Tagging datasets and bands

GDAL’s data model includes collections of key, value pairs for major classes. In that model, these are “metadata”, but since they don’t have to be just for metadata, these key, value pairs are called “tags” in rasterio.

Reading tags

I’m going to use the rasterio interactive inspector in these examples below.

$ rio insp tests/data/RGB.byte.tif
Rasterio 1.2.0 Interactive Inspector (Python 3.7.8)
Type "src.name", "src.read(1)", or "help(src)" for more information.
>>>

Tags belong to namespaces. To get a copy of a dataset’s tags from the default namespace, call tags() with no arguments.

>>> import rasterio
>>> src = rasterio.open("tests/data/RGB.byte.tif")
>>> src.tags()
{'AREA_OR_POINT': 'Area'}

A dataset’s bands may have tags, too. Here are the tags from the default namespace for the first band, accessed using the positional band index argument of tags().

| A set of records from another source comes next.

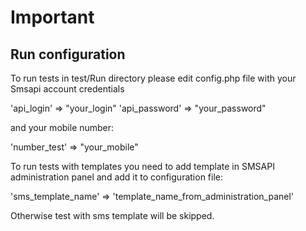 Important
=========

Run configuration
-----------------

To run tests in test/Run directory please edit config.php file with your Smsapi account credentials

'api_login' => "your_login"
'api_password' => "your_password"

and your mobile number:

'number_test' => "your_mobile"

To run tests with templates you need to add template in SMSAPI administration panel and add it to configuration file:

'sms_template_name' => 'template_name_from_administration_panel'

Otherwise test with sms template will be skipped.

>>> src.tags(1)['STATISTICS_MEAN']
'29.947726688477'

These are the tags that came with the sample data I’m using to test rasterio. In practice, maintaining stats in the tags can be unreliable as there is no automatic update of the tags when the band’s image data changes.

The 3 standard, non-default GDAL tag namespaces are ‘SUBDATASETS’, ‘IMAGE_STRUCTURE’, and ‘RPC’. You can get the tags from these namespaces using the ns keyword of tags().

>>> src.tags(ns='IMAGE_STRUCTURE')
{'INTERLEAVE': 'PIXEL'}
>>> src.tags(ns='SUBDATASETS')
{}
>>> src.tags(ns='RPC')
{}

A special case for GDAL tag namespaces are those prefixed with ‘xml’ e.g. ‘xml:TRE’ or ‘xml:VRT’. GDAL will treat these namespaces as a single xml string.

Writing tags

You can add new tags to a dataset or band, in the default or another namespace, using the update_tags() method. Unicode tag values, too, at least for TIFF files.

import rasterio

with rasterio.open(
        '/tmp/test.tif',
        'w',
        driver='GTiff',
        count=1,
        dtype=rasterio.uint8,
        width=10,
        height=10) as dst:

    dst.update_tags(a='1', b='2')
    dst.update_tags(1, c=3)
    with pytest.raises(ValueError):
        dst.update_tags(4, d=4)

    # True
    assert dst.tags() == {'a': '1', 'b': '2'}
    # True
    assert dst.tags(1) == {'c': '3' }

    dst.update_tags(ns='rasterio_testing', rus=u'другая строка')
    # True
    assert dst.tags(ns='rasterio_testing') == {'rus': u'другая строка'}

As with image data, tags aren’t written to the file on disk until the dataset is closed.